Of all the terrors that you read about in the horror genre, I believe that nothing is scarier and more suspenseful than the horror of nothing. By that I mean the horror that engulfs you in spite of having no knowledge of what it is that is actually destroying you. Lovecraft was good at this. His monsters didn't usually kill you by force but played with your mind in the most terrifying ways. That is why Lovecraft seem to love the phrase "unspeakable horrors" which implied terrors too awful to describe or to speak of. It's a mental thing. In a very different way, Josh Malerman embodies that same fear in Bird Box and takes it a step further. In this very unique and relentless dystopian horror novel, we never see the monsters and, at first, we are not even sure they exist. Anyone who sees these creatures become instantly insane and it is not long before only a few people still survive by staying locked inside with all the windows boarded and covered.
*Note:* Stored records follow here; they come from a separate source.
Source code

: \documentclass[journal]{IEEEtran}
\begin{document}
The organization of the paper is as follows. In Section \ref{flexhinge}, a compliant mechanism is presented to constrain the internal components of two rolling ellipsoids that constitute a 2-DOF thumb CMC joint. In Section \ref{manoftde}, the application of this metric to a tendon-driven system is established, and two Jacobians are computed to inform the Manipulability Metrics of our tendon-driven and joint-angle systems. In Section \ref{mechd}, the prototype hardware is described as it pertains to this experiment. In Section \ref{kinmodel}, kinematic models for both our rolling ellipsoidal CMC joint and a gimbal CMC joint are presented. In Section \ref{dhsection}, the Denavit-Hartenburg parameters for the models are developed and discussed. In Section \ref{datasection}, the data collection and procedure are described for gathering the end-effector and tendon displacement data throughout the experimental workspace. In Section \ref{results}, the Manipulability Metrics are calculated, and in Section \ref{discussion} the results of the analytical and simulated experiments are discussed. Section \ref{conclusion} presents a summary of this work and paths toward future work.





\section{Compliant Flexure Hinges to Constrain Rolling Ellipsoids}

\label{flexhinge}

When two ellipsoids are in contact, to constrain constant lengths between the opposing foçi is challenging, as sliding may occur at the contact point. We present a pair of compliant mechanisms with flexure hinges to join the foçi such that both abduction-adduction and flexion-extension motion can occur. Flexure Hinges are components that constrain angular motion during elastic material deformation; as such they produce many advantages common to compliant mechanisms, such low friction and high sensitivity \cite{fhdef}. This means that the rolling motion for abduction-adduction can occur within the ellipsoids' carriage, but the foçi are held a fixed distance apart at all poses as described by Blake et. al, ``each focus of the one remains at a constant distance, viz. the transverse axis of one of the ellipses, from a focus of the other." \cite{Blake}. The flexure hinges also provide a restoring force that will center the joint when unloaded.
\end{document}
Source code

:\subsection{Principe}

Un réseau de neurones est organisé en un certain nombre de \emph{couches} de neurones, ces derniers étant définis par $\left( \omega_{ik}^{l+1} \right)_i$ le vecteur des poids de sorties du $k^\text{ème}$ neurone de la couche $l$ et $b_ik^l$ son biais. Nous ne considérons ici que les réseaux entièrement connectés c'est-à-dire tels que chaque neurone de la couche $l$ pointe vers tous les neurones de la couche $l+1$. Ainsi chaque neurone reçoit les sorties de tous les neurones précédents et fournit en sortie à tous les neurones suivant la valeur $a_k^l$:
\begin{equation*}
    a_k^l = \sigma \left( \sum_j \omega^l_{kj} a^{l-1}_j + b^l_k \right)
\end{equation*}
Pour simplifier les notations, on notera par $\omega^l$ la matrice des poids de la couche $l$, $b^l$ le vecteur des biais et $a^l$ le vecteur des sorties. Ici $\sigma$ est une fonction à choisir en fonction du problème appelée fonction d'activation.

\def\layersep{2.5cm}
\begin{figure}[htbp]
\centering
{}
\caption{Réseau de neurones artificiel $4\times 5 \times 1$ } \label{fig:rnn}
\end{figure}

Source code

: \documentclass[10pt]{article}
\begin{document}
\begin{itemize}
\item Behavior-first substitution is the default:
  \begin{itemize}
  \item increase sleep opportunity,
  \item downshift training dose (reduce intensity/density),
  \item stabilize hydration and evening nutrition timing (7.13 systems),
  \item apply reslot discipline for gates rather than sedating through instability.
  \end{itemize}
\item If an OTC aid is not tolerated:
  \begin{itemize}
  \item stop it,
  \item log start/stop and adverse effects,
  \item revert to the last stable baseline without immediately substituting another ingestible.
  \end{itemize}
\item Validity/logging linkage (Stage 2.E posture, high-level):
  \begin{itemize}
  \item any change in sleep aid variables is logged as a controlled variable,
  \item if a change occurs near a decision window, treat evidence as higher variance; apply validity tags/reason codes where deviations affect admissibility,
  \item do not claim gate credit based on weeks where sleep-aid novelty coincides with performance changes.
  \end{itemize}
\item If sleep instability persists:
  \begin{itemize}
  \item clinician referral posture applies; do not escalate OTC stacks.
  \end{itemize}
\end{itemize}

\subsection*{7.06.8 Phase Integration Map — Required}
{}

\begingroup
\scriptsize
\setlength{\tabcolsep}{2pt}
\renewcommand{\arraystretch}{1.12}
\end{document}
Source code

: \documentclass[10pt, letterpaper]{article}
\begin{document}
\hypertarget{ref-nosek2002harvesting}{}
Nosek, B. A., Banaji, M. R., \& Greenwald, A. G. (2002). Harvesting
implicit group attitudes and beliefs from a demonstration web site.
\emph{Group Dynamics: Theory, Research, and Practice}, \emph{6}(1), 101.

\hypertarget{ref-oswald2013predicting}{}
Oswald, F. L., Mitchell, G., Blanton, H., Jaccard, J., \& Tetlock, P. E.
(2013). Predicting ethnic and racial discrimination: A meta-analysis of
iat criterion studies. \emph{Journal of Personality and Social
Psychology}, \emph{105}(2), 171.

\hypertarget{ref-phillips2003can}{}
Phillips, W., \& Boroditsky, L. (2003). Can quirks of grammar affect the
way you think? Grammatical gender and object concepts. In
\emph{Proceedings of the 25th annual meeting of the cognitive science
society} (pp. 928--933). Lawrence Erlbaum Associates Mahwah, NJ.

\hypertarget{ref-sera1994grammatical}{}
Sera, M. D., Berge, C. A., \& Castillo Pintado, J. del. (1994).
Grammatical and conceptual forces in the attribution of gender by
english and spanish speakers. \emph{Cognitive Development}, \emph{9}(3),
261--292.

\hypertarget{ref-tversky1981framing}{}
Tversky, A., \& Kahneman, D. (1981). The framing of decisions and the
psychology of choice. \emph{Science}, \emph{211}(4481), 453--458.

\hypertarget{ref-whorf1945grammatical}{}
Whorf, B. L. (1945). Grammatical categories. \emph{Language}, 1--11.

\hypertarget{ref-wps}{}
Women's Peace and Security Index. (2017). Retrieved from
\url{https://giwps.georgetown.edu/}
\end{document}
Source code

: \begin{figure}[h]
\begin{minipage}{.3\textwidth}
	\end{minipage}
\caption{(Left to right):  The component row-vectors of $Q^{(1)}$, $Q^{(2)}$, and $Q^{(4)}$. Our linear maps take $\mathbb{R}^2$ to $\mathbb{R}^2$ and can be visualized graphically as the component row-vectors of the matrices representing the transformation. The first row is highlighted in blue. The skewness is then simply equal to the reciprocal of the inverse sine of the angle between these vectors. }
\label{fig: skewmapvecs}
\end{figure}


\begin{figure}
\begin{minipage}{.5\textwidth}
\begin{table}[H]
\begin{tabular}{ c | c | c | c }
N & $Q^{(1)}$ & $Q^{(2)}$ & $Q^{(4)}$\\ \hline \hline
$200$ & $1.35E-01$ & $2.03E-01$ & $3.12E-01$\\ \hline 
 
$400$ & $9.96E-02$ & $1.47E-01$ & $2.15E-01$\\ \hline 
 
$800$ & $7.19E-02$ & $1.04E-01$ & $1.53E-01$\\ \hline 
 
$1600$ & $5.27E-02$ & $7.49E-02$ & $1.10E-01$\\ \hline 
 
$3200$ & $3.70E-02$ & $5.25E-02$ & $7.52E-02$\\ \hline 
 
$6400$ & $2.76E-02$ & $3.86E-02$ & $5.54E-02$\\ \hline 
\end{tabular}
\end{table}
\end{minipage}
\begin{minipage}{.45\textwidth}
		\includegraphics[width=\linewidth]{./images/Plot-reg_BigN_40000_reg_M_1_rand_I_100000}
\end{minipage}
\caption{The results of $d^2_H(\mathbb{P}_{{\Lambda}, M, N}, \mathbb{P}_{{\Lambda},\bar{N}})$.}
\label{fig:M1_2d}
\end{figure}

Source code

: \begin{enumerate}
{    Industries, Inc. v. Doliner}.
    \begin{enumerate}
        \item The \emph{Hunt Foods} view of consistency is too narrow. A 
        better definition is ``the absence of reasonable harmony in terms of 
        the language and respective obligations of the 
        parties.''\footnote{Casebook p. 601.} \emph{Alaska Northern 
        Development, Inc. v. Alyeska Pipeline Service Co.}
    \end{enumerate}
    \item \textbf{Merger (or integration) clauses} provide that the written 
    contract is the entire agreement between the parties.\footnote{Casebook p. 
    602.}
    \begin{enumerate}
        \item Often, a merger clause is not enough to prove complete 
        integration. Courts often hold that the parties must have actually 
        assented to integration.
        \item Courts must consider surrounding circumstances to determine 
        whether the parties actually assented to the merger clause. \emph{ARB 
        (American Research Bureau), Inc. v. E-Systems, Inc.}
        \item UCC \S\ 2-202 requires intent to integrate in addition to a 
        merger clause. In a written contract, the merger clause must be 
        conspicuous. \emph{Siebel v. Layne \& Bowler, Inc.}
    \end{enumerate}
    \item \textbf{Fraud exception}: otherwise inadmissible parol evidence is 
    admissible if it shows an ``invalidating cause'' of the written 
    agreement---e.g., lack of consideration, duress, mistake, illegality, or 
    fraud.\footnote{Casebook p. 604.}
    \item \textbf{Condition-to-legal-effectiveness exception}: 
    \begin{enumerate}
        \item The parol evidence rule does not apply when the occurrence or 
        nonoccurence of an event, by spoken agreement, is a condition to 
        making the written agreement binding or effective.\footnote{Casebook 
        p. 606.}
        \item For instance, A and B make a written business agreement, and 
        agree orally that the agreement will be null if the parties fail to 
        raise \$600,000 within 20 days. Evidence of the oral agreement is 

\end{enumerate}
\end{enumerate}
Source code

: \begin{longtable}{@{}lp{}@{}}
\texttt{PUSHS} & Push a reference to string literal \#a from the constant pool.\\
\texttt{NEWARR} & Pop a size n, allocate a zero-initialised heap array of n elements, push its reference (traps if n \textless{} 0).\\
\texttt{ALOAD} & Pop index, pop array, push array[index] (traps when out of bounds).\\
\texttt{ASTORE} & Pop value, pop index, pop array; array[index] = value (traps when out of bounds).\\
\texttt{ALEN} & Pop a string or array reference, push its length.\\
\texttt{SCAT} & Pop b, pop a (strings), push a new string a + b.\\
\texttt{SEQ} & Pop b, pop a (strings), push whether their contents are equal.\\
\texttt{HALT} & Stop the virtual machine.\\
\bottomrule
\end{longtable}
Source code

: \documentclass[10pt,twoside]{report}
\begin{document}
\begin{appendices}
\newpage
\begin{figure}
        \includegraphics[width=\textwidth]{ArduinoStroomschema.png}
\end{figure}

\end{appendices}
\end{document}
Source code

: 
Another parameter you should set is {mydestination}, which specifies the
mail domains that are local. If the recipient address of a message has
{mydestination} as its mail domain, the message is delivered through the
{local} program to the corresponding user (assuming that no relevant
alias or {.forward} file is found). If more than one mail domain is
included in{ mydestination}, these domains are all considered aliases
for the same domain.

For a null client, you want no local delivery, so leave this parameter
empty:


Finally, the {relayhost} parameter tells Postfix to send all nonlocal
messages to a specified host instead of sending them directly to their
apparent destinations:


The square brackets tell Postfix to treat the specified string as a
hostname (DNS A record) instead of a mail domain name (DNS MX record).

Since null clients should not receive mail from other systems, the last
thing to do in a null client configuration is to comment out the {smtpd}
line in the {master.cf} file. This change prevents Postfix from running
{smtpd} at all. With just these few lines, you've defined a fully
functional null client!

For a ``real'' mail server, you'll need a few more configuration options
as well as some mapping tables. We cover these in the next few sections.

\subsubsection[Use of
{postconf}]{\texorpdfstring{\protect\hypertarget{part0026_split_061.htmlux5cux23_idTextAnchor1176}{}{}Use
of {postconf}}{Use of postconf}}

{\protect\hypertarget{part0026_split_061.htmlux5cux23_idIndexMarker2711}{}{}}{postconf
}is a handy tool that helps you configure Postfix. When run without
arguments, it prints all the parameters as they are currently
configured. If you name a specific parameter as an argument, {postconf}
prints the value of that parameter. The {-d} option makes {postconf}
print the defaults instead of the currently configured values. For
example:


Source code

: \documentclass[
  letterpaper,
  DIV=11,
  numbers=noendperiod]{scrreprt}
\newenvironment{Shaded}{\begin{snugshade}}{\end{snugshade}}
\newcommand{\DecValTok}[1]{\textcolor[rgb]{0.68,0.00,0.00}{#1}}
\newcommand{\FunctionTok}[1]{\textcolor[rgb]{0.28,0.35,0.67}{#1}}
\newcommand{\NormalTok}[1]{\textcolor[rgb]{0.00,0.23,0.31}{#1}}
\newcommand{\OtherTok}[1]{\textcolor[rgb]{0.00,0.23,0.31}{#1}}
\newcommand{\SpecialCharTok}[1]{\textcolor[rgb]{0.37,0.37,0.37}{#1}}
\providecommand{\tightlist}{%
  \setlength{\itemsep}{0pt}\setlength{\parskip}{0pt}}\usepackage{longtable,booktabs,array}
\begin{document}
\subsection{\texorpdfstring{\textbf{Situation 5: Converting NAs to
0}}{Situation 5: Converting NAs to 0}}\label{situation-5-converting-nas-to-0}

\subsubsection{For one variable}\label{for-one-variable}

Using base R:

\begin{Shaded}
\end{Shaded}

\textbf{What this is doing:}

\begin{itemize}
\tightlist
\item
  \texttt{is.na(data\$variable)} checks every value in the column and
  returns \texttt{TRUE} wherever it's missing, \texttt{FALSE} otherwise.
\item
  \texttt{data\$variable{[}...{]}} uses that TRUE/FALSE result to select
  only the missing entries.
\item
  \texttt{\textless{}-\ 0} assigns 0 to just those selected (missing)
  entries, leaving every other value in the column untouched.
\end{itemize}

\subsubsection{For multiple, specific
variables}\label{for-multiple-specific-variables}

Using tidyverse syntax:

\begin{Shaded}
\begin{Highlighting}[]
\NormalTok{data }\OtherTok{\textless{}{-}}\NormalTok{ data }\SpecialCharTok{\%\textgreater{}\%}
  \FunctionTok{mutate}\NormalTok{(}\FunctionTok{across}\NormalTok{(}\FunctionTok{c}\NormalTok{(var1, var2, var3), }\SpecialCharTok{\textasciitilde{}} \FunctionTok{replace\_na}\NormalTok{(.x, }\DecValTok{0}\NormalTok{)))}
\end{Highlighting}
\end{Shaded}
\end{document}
When anyone goes out they go out blindfolded, which only increase the feeling of apprehension and uncertainty in the protagonist...and the reader.

At the beginning of Bird Box, Malorie and her two children, both four years old, are about to leave their house and row up a river to a yet undisclosed destination. They will do it blindfolded. As they depart, we learn through flashbacks how Malorie came to this situation and how this apocalyptic nightmare began. Malerman does an excellent job transmitting terror through emotions and dread, the horrible "things" are never really known or shown but we do find out the consequences of seeing them. This is an apocalyptic horror novel about psychological fears, whether intentional or otherwise. It is a major feat to write a novel that successfully depict a major apocalypse where the characters are either blindfolded or trapped indoors. The novel's sense of horror can be described as an exquisite form of claustrophobia where, even in the open, you are enclosed by your own voluntary darkness. The author's sleek and direct style keeps the reader involved with a effortless switching back and forth from present to past. Bird Box is an exceptional surprise in this years crop of horror novel and has flown to the top at number one horror novel published this year.